Sistemas sensores detectam elevações anormais de temperatura, desligando os setores que são responsáveis pela geração de calor ou ainda reduzindo a velocidade de operação de modo que menos calor seja gerado.



CONCLUSÃO
Obtendo-se uma condição aparentemente ideal de funcionamento de um circuito na temperatura ambiente, nem sempre podemos garantir de que o projeto está pronto para uso numa faixa de temperaturas que normalmente encontramos no dia a dia. A temperatura ambiente elevada ou mesmo a temperatura do circuito acima do normal causada por problemas de ventilação ou funcionamento prolongado podem ser fontes de problemas grandes para um circuito.

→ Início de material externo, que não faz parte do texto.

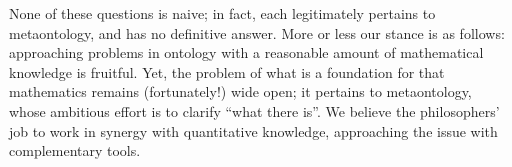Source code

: None of these questions is naive; in fact, each legitimately pertains to metaontology, and has no definitive answer. More or less our stance is as follows: approaching problems in ontology with a reasonable amount of mathematical knowledge is fruitful. Yet, the problem of what is a foundation for that mathematics remains (fortunately!) wide open; it pertains to metaontology, whose ambitious effort is to clarify ``what there is''. We believe the philosophers' job to work in synergy with quantitative knowledge, approaching the issue with complementary tools.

Um simples "empurrãozinho" no sentido de tirar dos circuitos as condições de repouso que mantém sua estabilidade de funcionamento pode levar o sistema a sair do controle com a elevação de correntes em pontos perigosos e isso pode culminar com a queima de componentes. Aparelhos que tenham etapas que operem com potências elevadas são os mais críticos, mas isso não significa que os demais sejam imunes. Se o equilíbrio da polarização de um circuito é crítico, precauções devem ser tomadas no sentido de se obter as devidas compensações. Sem isso, a deriva térmica pode por a perder o melhor dos projetos.